La democracia no puede sostenerse sin una participación cívica activa que estructure la sociedad y la capacite para reclamar sus derechos. Arendt advertía que, sin esta implicación, dejamos de ser individuos para convertirnos en masa, lo que supone un proceso de deshumanización. Una sociedad formada por personas intercambiables, sin iniciativa ni pensamiento crítico, destruye el valor de la pluralidad. Si dejamos que la masa nos dirija sin reflexión, el espacio de la libertad quedará arrasado.

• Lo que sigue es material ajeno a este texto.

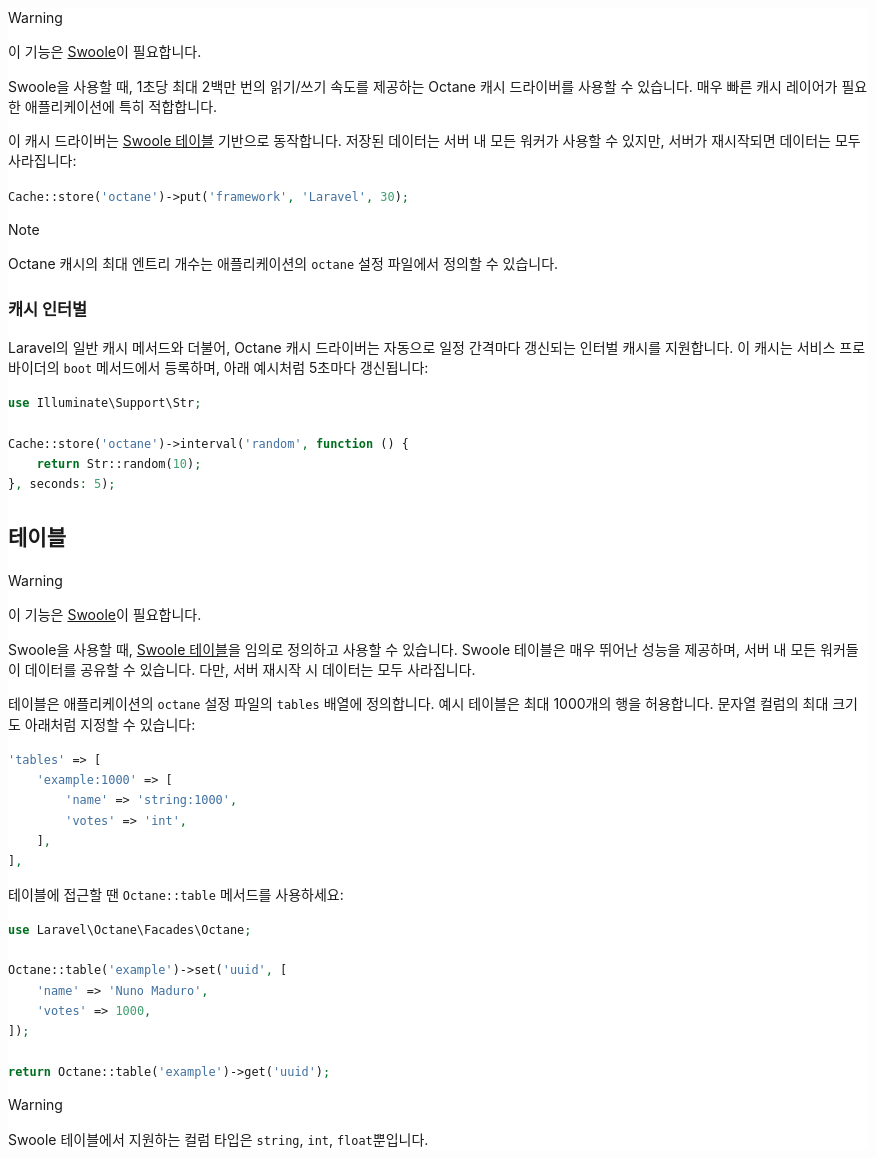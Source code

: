 > [!WARNING]  
> 이 기능은 [Swoole](#swoole)이 필요합니다.

Swoole을 사용할 때, 1초당 최대 2백만 번의 읽기/쓰기 속도를 제공하는 Octane 캐시 드라이버를 사용할 수 있습니다. 매우 빠른 캐시 레이어가 필요한 애플리케이션에 특히 적합합니다.

이 캐시 드라이버는 [Swoole 테이블](https://www.swoole.co.uk/docs/modules/swoole-table) 기반으로 동작합니다. 저장된 데이터는 서버 내 모든 워커가 사용할 수 있지만, 서버가 재시작되면 데이터는 모두 사라집니다:

```php
Cache::store('octane')->put('framework', 'Laravel', 30);
```

> [!NOTE]  
> Octane 캐시의 최대 엔트리 개수는 애플리케이션의 `octane` 설정 파일에서 정의할 수 있습니다.

<a name="cache-intervals"></a>
### 캐시 인터벌

Laravel의 일반 캐시 메서드와 더불어, Octane 캐시 드라이버는 자동으로 일정 간격마다 갱신되는 인터벌 캐시를 지원합니다. 이 캐시는 서비스 프로바이더의 `boot` 메서드에서 등록하며, 아래 예시처럼 5초마다 갱신됩니다:

```php
use Illuminate\Support\Str;

Cache::store('octane')->interval('random', function () {
    return Str::random(10);
}, seconds: 5);
```

<a name="tables"></a>
## 테이블

> [!WARNING]  
> 이 기능은 [Swoole](#swoole)이 필요합니다.

Swoole을 사용할 때, [Swoole 테이블](https://www.swoole.co.uk/docs/modules/swoole-table)을 임의로 정의하고 사용할 수 있습니다. Swoole 테이블은 매우 뛰어난 성능을 제공하며, 서버 내 모든 워커들이 데이터를 공유할 수 있습니다. 다만, 서버 재시작 시 데이터는 모두 사라집니다.

테이블은 애플리케이션의 `octane` 설정 파일의 `tables` 배열에 정의합니다. 예시 테이블은 최대 1000개의 행을 허용합니다. 문자열 컬럼의 최대 크기도 아래처럼 지정할 수 있습니다:

```php
'tables' => [
    'example:1000' => [
        'name' => 'string:1000',
        'votes' => 'int',
    ],
],
```

테이블에 접근할 땐 `Octane::table` 메서드를 사용하세요:

```php
use Laravel\Octane\Facades\Octane;

Octane::table('example')->set('uuid', [
    'name' => 'Nuno Maduro',
    'votes' => 1000,
]);

return Octane::table('example')->get('uuid');
```

> [!WARNING]  
> Swoole 테이블에서 지원하는 컬럼 타입은 `string`, `int`, `float`뿐입니다.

Esa parte de la sociedad que permanece pasiva, esperando que los problemas se resuelvan por sí solos, transmite dos posibles mensajes: o todo les va bien, o simplemente les da igual. Ambas actitudes son incompatibles con una democracia saludable.
Arendt describió tres dimensiones esenciales de la condición humana: la labor, el trabajo y la acción. De ellas, la acción es la más importante, ya que es la que rompe con la pasividad, nos conecta con los demás y nos permite “hacer mundo”. A través de la acción utilizamos nuestras principales herramientas humanas: los hechos y las palabras.
En política, la acción es por naturaleza imprevisible. Por ello, debemos construir relaciones de confianza entre lo que los políticos dicen y lo que realmente hacen. Sin embargo, vivimos una creciente desafección social y una pérdida de credibilidad en las instituciones representativas. Esto no debe llevarnos a destruir la representación política, sino a identificar sus defectos y corregirlos. La política debe entenderse como una responsabilidad colectiva. La culpa es individual, pero la responsabilidad también puede serlo colectiva. Primero somos responsables ante nosotros mismos, por lo que hacemos o dejamos de hacer; después, ante quienes comparten con nosotros el espacio público.
Esta falta de responsabilidad colectiva se traduce en una sociedad apática, que ignora lo que Arendt llamó nuestra “responsabilidad vicaria”: esa que asumimos al saber que se cometen injusticias en nuestro nombre y, aun así, no actuamos ni alzamos la voz. Callamos, refugiándonos en la comodidad de lo privado, deseando que nunca nos toque directamente.
Frente a esto, debemos reaccionar, sin importar el lugar que ocupemos en el espectro político. Más que nunca, debemos preocuparnos por la verdad, especialmente cuando sentimos que todo lo demás se desmorona. No porque mentir en política sea algo nuevo, sino porque cuando se pierde la capacidad de hablar con claridad o de confiar en las instituciones, se pone en riesgo la fe en la democracia misma.
Este es el verdadero motivo que impulsa este artículo: debemos huir de dogmas ideológicos y ser exigentes con la verdad. La política, históricamente, ha buscado dificultar que las personas confíen en su propio criterio o formen opiniones informadas. Si renunciamos a buscar la verdad por nosotros mismos, debilitamos nuestra autonomía y acabamos dependiendo de los juicios de otros. Como advertía Arendt, la propia política puede socavar las instituciones al destruir la confianza de los ciudadanos en los representantes. Por ello, necesitamos recuperar nuestra capacidad crítica, exigir responsabilidades y asumir, entre todos, el compromiso de proteger nuestra sociedad y nuestra democracia.